| Data listing |
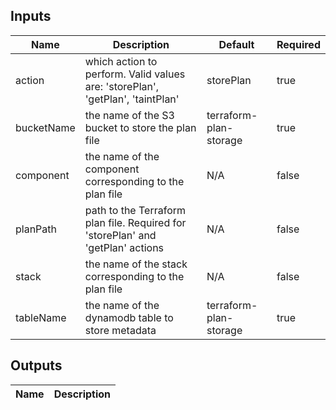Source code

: <!-- markdownlint-disable -->

## Inputs

| Name | Description | Default | Required |
|------|-------------|---------|----------|
| action | which action to perform. Valid values are: 'storePlan', 'getPlan', 'taintPlan' | storePlan | true |
| bucketName | the name of the S3 bucket to store the plan file | terraform-plan-storage | true |
| component | the name of the component corresponding to the plan file | N/A | false |
| planPath | path to the Terraform plan file. Required for 'storePlan' and 'getPlan' actions | N/A | false |
| stack | the name of the stack corresponding to the plan file | N/A | false |
| tableName | the name of the dynamodb table to store metadata | terraform-plan-storage | true |


## Outputs

| Name | Description |
|------|-------------|
<!-- markdownlint-restore -->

| Exercise details |
Restate each entry word for word. Omit every picture.

| Response box |
Source code

: <!-- markdownlint-disable -->

## Inputs

| Name | Description | Default | Required |
|------|-------------|---------|----------|
| action | which action to perform. Valid values are: 'storePlan', 'getPlan', 'taintPlan' | storePlan | true |
| bucketName | the name of the S3 bucket to store the plan file | terraform-plan-storage | true |
| component | the name of the component corresponding to the plan file | N/A | false |
| planPath | path to the Terraform plan file. Required for 'storePlan' and 'getPlan' actions | N/A | false |
| stack | the name of the stack corresponding to the plan file | N/A | false |
| tableName | the name of the dynamodb table to store metadata | terraform-plan-storage | true |


## Outputs

| Name | Description |
|------|-------------|
<!-- markdownlint-restore -->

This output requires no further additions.